Amherst College
Recent revelations concerning the American drone campaign in Southwest Asia and the Arabian peninsula might lead one to think that the worst aspect of the campaign is the imprecision of the drone attacks, the ancillary damage in the form of innocent lives lost. But leaving aside the horror of a policy of assassination from the sky, this use of drones illuminates a core paradox in the “war against terror.”
Terrorism, catastrophe, these are big words to throw around. Perhaps it makes sense to begin with a provisional definition of terrorism. I would suggest that we understand terrorism to be the tactical use of violence or the threat of violence in order cause psychological trauma on a specifically targeted population. The purpose of terrorism can vary almost infinitely, from forcing a state to meet a particular political demand, to gaining vengeance against a religious opponent, to – although this is actually more the stuff of graphic novels and superhero movies than reality – expressing a nihilistic urge to destroy for its own sake. Because there is usually a focused end to acts of terror, formal rationality can be used to understand acts of terror. Indeed, one can apply game theoretical models to the efficacy of terrorism, as has been shown by the prominent economist Darius Lakdawalla.
The effectiveness of terrorism is to be measured not only by the specific destruction those who engage in it wreak – the physical injuries and deaths to those immediately victimized – but more fundamentally instead by how it traumatizes its targeted audience. Terror in this sense is communicative violence, designed specifically to frighten people so as to get them to alter their behavior in ways the terrorist wants. Measuring the efficacy of terrorism then becomes something qualitative – it requires that we be able to describe and interpret the effects of the act or acts of terror on people’s behavior. It requires that we think imaginatively concerning how terrorism does what it does to those who are its victims.
Sometimes the motives of terrorists can be discerned by knowing who they are. In at least one case, that is easy, because of the extraordinary visibility of the terrorist in question. I am referring here to the state terrorist, the actor that only pretends not to use the technique of terror in the flimsiest gesture toward human rights. The state terrorist is so prevalent an actor largely because the very function of the state, to paraphrase Max Weber, is to maintain a monopoly on the legitimate use of violence. State actors very often go too far and engage in illegitimate acts of violence, rationalizing their actions as necessary for the survival of the polity they putatively serve. Because they have the tools of violence ready at hand, it is easy for them to act. Because of the vast instruments of destruction that powerful states have on hand, we can state very simply: States terrorize and the more powerful the state the more terrorizing.
The United States of America is the most prominent practitioner of state terrorism today. One need only read the headline on the front page of the October 22, 2013 issue of the New York Times [PDF] – “Civilian Deaths in Drone Strikes Cited in Report: U.N. Set to Debate Issue: U.S. Sees Triumph, but Pakistanis Say They Live in Terror.” Or read the first quotation in that article, from a denizen of the border town in Pakistan that has been the object much drone activity: “The drones are like the angels of death,” said Nazeer Gul, a shopkeeper in Miran Shah. “Only they know when and where they will strike.”

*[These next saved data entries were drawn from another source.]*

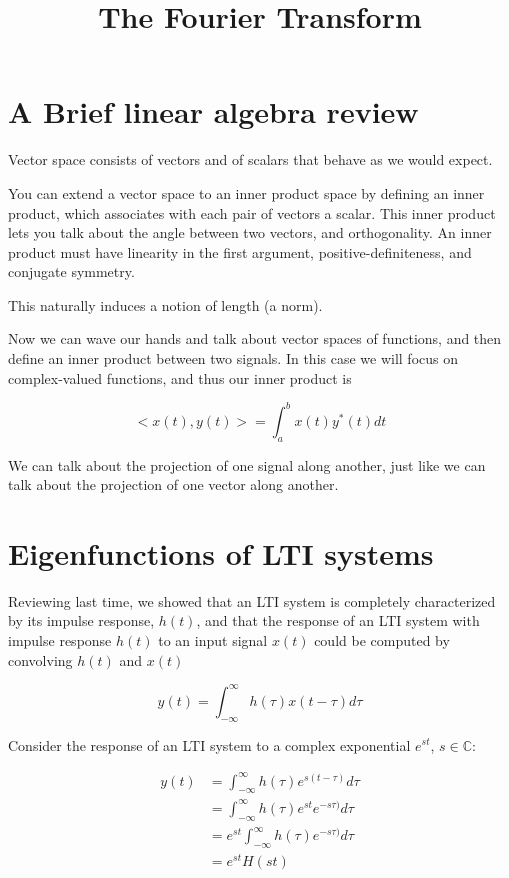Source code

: 

\title{The Fourier Transform}

\maketitle

\listoffixmes


\section{A Brief linear algebra review}
Vector space consists of vectors and of scalars that behave as we
would expect.

You can extend a vector space to an inner product space by defining an 
inner product, which associates with each pair of vectors a scalar. This
inner product lets you talk about the angle between two vectors,
and orthogonality. An inner product must have linearity in the first
argument, positive-definiteness, and conjugate symmetry. 

This naturally induces a notion of length (a norm). 

Now we can wave our hands and talk about vector spaces of functions, 
and then define an inner product between two signals. In this case
we will focus on complex-valued functions, and thus our inner product is

\[
<x(t), y(t)> = \int_a^b x(t) y^*(t) dt
\]

We can talk about the projection of one signal along another, just
like we can talk about the projection of one vector along another.


\section{Eigenfunctions of LTI systems}
Reviewing last time, we showed that an LTI system is completely
characterized by its impulse response, $h(t)$, and that the
response of an LTI system with impulse response $h(t)$ to an
input signal $x(t)$ could be computed by convolving $h(t)$ and $x(t)$

\[
y(t) = \int_{-\infty}^{\infty}h(\tau) x(t-\tau) d\tau
\]

Consider the response of an LTI system to a complex exponential $e^{st}$, 
$s \in \mathbb{C}$:

\begin{align}
y(t) &=  \int_{-\infty}^{\infty}h(\tau) e^{s(t-\tau)} d\tau \\
     &=  \int_{-\infty}^{\infty}h(\tau) e^{st}e^{-s\tau)} d\tau \\
     &=  e^{st}\int_{-\infty}^{\infty}h(\tau) e^{-s\tau)} d\tau \\
     &= e^{st}H(st)\\
\end{align}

This article appeared only a few days after the historian Nasser Hussain published “The Sound of Terror: Phenomenology of a Drone Strike,” on the Boston Review website. Hussain notes the division of experience of drone operators – sight, not sound – and those who live under the threat of drones – sound, not sight. To hear the constant buzzing of a drone overhead day after day, which may only be surveilling an area, but may be preparing to drop a bomb on a target, is obviously terrifying for those who suffer it. Hussain writes, “[O]ne man described the reaction to the sound of the drones as a ‘wave of terror’ coming over the community.” In another testimony, Hisham Abrar stated, “when children hear the drones, they get really scared, and they can hear them all the time.”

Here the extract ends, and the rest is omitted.